-- WORK REQUIRED --
Lines from the listing that hold the string "textbf" are what you should return.
**********
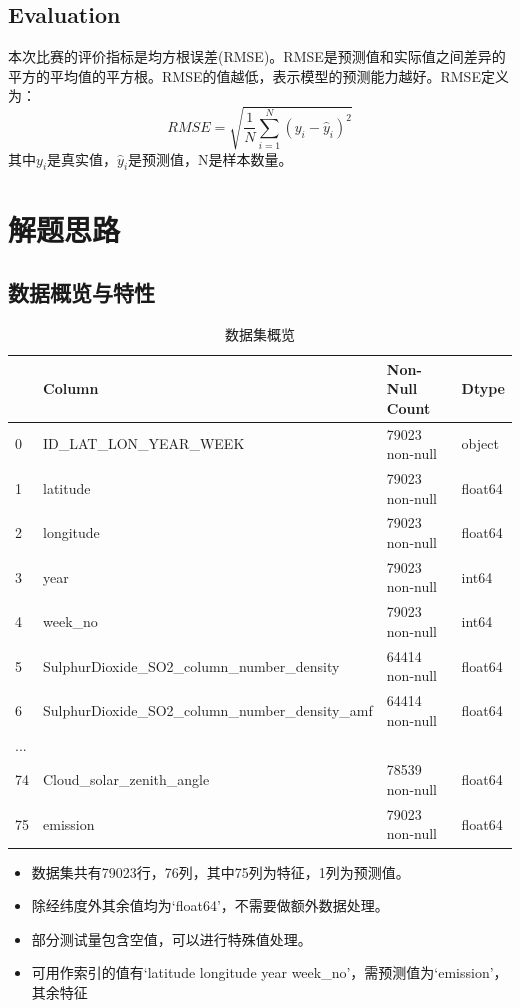 \documentclass[fontset=windows]{ctexart}
\begin{document}
\subsection{Evaluation}

本次比赛的评价指标是均方根误差(RMSE)。RMSE是预测值和实际值之间差异的平方的平均值的平方根。RMSE的值越低，表示模型的预测能力越好。RMSE定义为：$$RMSE=\sqrt{\frac{1}{N}\sum\limits_{i=1}^{N}(y_i-\hat y_i)^2}$$其中$y_i$是真实值，$\hat y_i$是预测值，N是样本数量。

\section{解题思路}

\subsection{数据概览与特性}

\begin{table}[h]
      \centering
      \begin{tabular}{|l|l|l|l|}
      \hline
          \ & Column & Non-Null Count & Dtype \\ \hline
          0 & ID\_LAT\_LON\_YEAR\_WEEK & 79023 non-null & object \\ \hline
          1 & latitude & 79023 non-null & float64 \\ \hline
          2 & longitude & 79023 non-null & float64 \\ \hline
          3 & year & 79023 non-null & int64 \\ \hline
          4 & week\_no & 79023 non-null & int64 \\ \hline
          5 & SulphurDioxide\_SO2\_column\_number\_density & 64414 non-null & float64 \\ \hline
          6 & SulphurDioxide\_SO2\_column\_number\_density\_amf & 64414 non-null & float64 \\ \hline
          ... & ~ & ~ & ~ \\ \hline
          74 & Cloud\_solar\_zenith\_angle & 78539 non-null & float64 \\ \hline
          75 & emission & 79023 non-null & float64 \\ \hline
      \end{tabular}
      \caption{数据集概览}
\end{table}

\begin{itemize}
      \item 数据集共有79023行，76列，其中75列为特征，1列为预测值。
      \item 除经纬度外其余值均为`float64'，不需要做额外数据处理。
      \item 部分测试量包含空值，可以进行特殊值处理。
      \item 可用作索引的值有`latitude longitude year week\_no'，需预测值为`emission'，其余特征
\end{itemize}
\end{document}
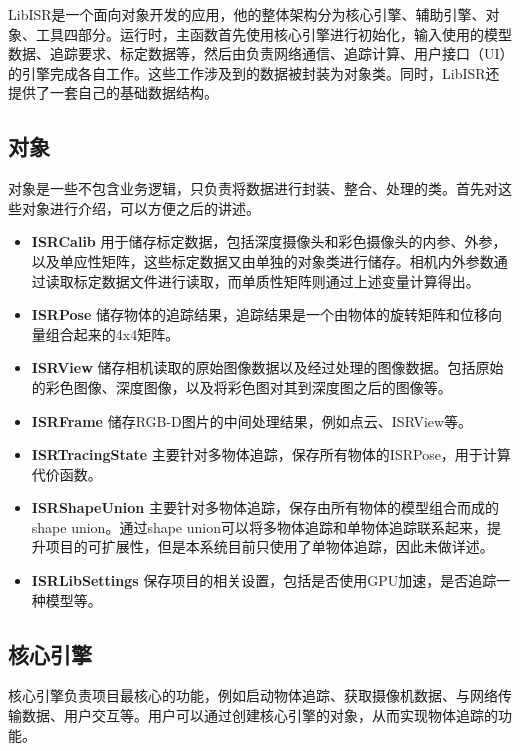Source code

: LibISR是一个面向对象开发的应用，他的整体架构分为核心引擎、辅助引擎、对象、工具四部分。运行时，主函数首先使用核心引擎进行初始化，输入使用的模型数据、追踪要求、标定数据等，然后由负责网络通信、追踪计算、用户接口（UI）的引擎完成各自工作。这些工作涉及到的数据被封装为对象类。同时，LibISR还提供了一套自己的基础数据结构。

\subsection{对象}

对象是一些不包含业务逻辑，只负责将数据进行封装、整合、处理的类。首先对这些对象进行介绍，可以方便之后的讲述。

\begin{itemize}
    \item \textbf{ISRCalib}
用于储存标定数据，包括深度摄像头和彩色摄像头的内参、外参，以及单应性矩阵，这些标定数据又由单独的对象类进行储存。相机内外参数通过读取标定数据文件进行读取，而单质性矩阵则通过上述变量计算得出。
    
    \item \textbf{ISRPose}
储存物体的追踪结果，追踪结果是一个由物体的旋转矩阵和位移向量组合起来的4x4矩阵。
    
    \item \textbf{ISRView}
储存相机读取的原始图像数据以及经过处理的图像数据。包括原始的彩色图像、深度图像，以及将彩色图对其到深度图之后的图像等。

    \item \textbf{ISRFrame}
储存RGB-D图片的中间处理结果，例如点云、ISRView等。
    
    \item \textbf{ISRTracingState}
主要针对多物体追踪，保存所有物体的ISRPose，用于计算代价函数。

    \item \textbf{ISRShapeUnion}
主要针对多物体追踪，保存由所有物体的模型组合而成的shape union。通过shape union可以将多物体追踪和单物体追踪联系起来，提升项目的可扩展性，但是本系统目前只使用了单物体追踪，因此未做详述。

    \item \textbf{ISRLibSettings}
保存项目的相关设置，包括是否使用GPU加速，是否追踪一种模型等。
\end{itemize}

\subsection{核心引擎}

核心引擎负责项目最核心的功能，例如启动物体追踪、获取摄像机数据、与网络传输数据、用户交互等。用户可以通过创建核心引擎的对象，从而实现物体追踪的功能。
**********
-- REPLY TO THE TASK --
    \item \textbf{ISRCalib}
    \item \textbf{ISRPose}
    \item \textbf{ISRView}
    \item \textbf{ISRFrame}
    \item \textbf{ISRTracingState}
    \item \textbf{ISRShapeUnion}
    \item \textbf{ISRLibSettings}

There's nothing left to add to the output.